Tool calls are supported on the compatible completion models of some LLM connections:
OpenAI
Azure OpenAI
Azure LLM
Anthropic Claude
Anthropic Claude models on AWS Bedrock connections
MistralAI
Define tools#
You can define tools as settings in the completion query. Tool parameters are defined as JSON Schema objects. See the JSON Schema reference for documentation about the format.
Tools can also be automatically prepared and invoked from Python code, e.g. using Langchain.
completion = llm.new_completion()
completion.settings["tools"] = [
{
"type": "function",
"function": {
"name": "multiply",
"description": "Multiply integers",
"parameters": {
"type": "object",
"properties": {
"a": {
"type": "integer",
"description": "The first integer to multiply",
},
"b": {
"type": "integer",
"description": "The other integer to multiply",
},
},
"required": ["a", "b"],
}
}
}
]
completion.with_message("What is 3 * 6 ?")

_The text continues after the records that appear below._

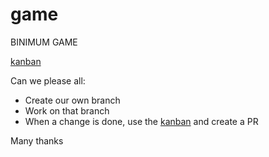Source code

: # game
BINIMUM GAME

[kanban](https://github.com/orgs/Binimum-Game-Studios/projects/1/views/1)

Can we please all:

- Create our own branch
- Work on that branch
- When a change is done, use the [kanban](https://github.com/orgs/Binimum-Game-Studios/projects/1/views/1) and create a PR

Many thanks
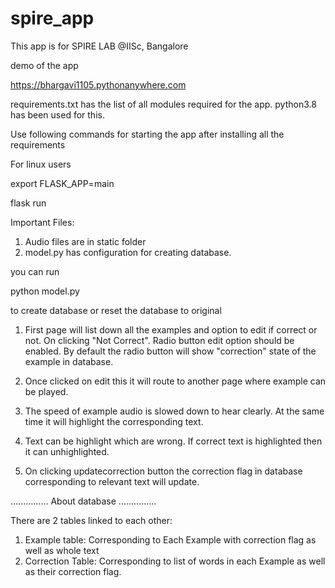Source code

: # spire_app

This app is for SPIRE LAB @IISc, Bangalore


demo of the app 

https://bhargavi1105.pythonanywhere.com 


requirements.txt has the list of all modules required for the app.
python3.8 has been used for this.

Use following commands for starting the app after installing all the requirements

For linux users

  export FLASK_APP=main
  
  flask run

Important Files:
1. Audio files are in static folder
2. model.py has configuration for creating database. 

you can run 

  python model.py 

to create database or reset the database to original






1. First page will list down all the examples and option to edit if correct or not.
On clicking "Not Correct". Radio button edit option should be enabled.
By default the radio button will show "correction" state  of the example in database.

2. Once clicked on edit this it will route to another page where example can be played.

3. The speed of example audio is slowed down to hear clearly. At the same time it will highlight the corresponding text.
4. Text can be highlight which are wrong. If correct text is highlighted then it can unhighlighted. 
5. On clicking updatecorrection button the correction flag in database corresponding to relevant text will update. 

...............
About database
...............

There are 2 tables linked to each other:
 1. Example table: Corresponding to Each Example with correction flag as well as whole text
 2. Correction Table: Corresponding to list of words in each Example as well as their correction flag. 



 


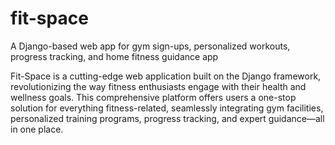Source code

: # fit-space
A Django-based web app for gym sign-ups, personalized workouts, progress tracking, and home fitness guidance app


Fit-Space is a cutting-edge web application built on the Django framework, revolutionizing the way fitness enthusiasts engage with their health and wellness goals. This comprehensive platform offers users a one-stop solution for everything fitness-related, seamlessly integrating gym facilities, personalized training programs, progress tracking, and expert guidance—all in one place.
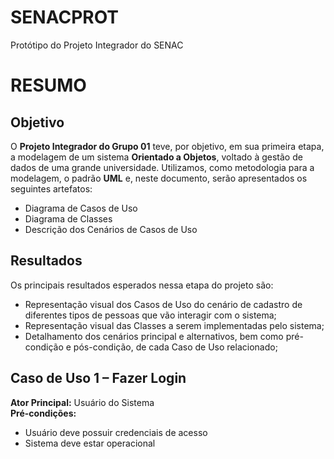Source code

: # SENACPROT
Protótipo do Projeto Integrador do SENAC 


# RESUMO  

## Objetivo
O **Projeto Integrador do Grupo 01** teve, por objetivo, em sua primeira etapa, a modelagem de um sistema **Orientado a Objetos**, voltado à gestão de dados de uma grande universidade.
Utilizamos, como metodologia para a modelagem, o padrão **UML** e, neste documento, serão apresentados os seguintes artefatos:
- Diagrama de Casos de Uso
- Diagrama de Classes
- Descrição dos Cenários de Casos de Uso

## Resultados
Os principais resultados esperados nessa etapa do projeto são:
- Representação visual dos Casos de Uso do cenário de cadastro de diferentes tipos de pessoas que vão interagir com o sistema;
- Representação visual das Classes a serem implementadas pelo sistema;
- Detalhamento dos cenários principal e alternativos, bem como pré-condição e pós-condição, de cada Caso de Uso relacionado; 

## Caso de Uso 1 – Fazer Login
**Ator Principal:** Usuário do Sistema  
**Pré-condições:**
- Usuário deve possuir credenciais de acesso
- Sistema deve estar operacional
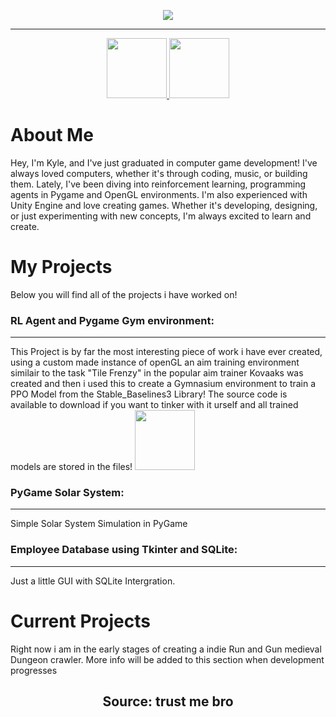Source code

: <p align="center">
    <img src="https://capsule-render.vercel.app/api?type=rounded&height=300&color=gradient&text=Hi!-nl-Take%20a%20look%20at%20my%20work&animation=fadeIn"/>
</>
<hr>
<p align="center">
        <a href="https://en-gb.facebook.com/people/Kyle-Moss/pfbid0qhjXkLzWAXJrGoXaqKmLpWRCuBPqkDJZQEMGypmTyV88d4F53GiCGcUCw1VdvZtBl/">
            <img src="https://cdn1.iconfinder.com/data/icons/logotypes/32/square-facebook-512.png" style="width: 10vw; max-width: 100px;">
        </a>
        <a href="https://uk.linkedin.com/in/kyle-moss-ba242b2a2?trk=people-guest_people_search-card">
            <img src="https://cdn2.iconfinder.com/data/icons/social-media-2285/512/1_Linkedin_unofficial_colored_svg-512.png" style="width: 10vw; max-width: 100px;">
        </a>  
</p>

<p align="center">
    <h1>About Me</h1>
    <div style="display: flex; justify-content: center; gap: 20px;">
        <p1>Hey, I'm Kyle, and I've just graduated in computer game development! I've always loved computers, whether it's through coding, music, or building them. Lately, I've been diving into reinforcement learning, programming agents in Pygame and OpenGL environments. I'm also experienced with Unity Engine and love creating games. Whether it's developing, designing, or just experimenting with new concepts, I'm always excited to learn and create.</p1>
    </div>
    <p align="center">
        <h1>My Projects</h1>
        <p2>Below you will find all of the projects i have worked on!</p2>
        <h3>RL Agent and Pygame Gym environment:</h3>
        <hr>
            <p3>This Project is by far the most interesting piece of work i have ever created, using a custom made instance of openGL an aim training environment similair to the task "Tile Frenzy" in the popular aim trainer Kovaaks was created and then i used this to create a Gymnasium environment to train a PPO Model from the Stable_Baselines3 Library! The source code is available to download if you want to tinker with it urself and all trained models are stored in the files!</p3>
            <img src="https://media1.giphy.com/media/v1.Y2lkPTc5MGI3NjExcHEycW15Znhjbnlvb2dubnk3ZXFyaTUxZzY4NHc5dDFicmhvbTVkaiZlcD12MV9pbnRlcm5hbF9naWZfYnlfaWQmY3Q9Zw/RucuakzK9AL8uY3Xwx/giphy.gif" style="width: 10vw; max-width: 100px;">
            <h3>PyGame Solar System:</h3>
        <hr>
            <p3>Simple Solar System Simulation in PyGame</p3>
            <h3>Employee Database using Tkinter and SQLite:</h3>
        <hr>
            <p3>Just a little GUI with SQLite Intergration.</p3>
        <h1>Current Projects</h1>
        <p2>Right now i am in the early stages of creating a indie Run and Gun medieval Dungeon crawler. More info will be added to this section when development progresses</p2>
        <p align="center">
        <h2 align="center">Source: trust me bro</h2>
    </p>
            




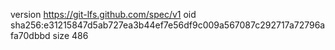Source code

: version https://git-lfs.github.com/spec/v1
oid sha256:e31215847d5ab727ea3b44ef7e56df9c009a567087c292717a72796afa70dbbd
size 486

resp = completion.execute()
# {
# "ok": true,
# "finishReason": "tool_calls",
# "toolCalls": [
# {
# "type": "function",
# "function": {
# "name": "multiply",
# "arguments": "{\"a\":3,\"b\":6}"
# },
# "id": "call_da9P8tJ0TcnvdFbsJtpUwqZr"
# }
# ],
# ...
# }
Response streaming with tool calls#
LLM responses which include tool calls can also leverage streaming. Depending on the LLM, response chunks may
include either complete tool calls or partial tool calls. When the LLM sends partial tool calls, the
streamed chunk contains an extra field index
allowing to reconstruct the whole LLM response.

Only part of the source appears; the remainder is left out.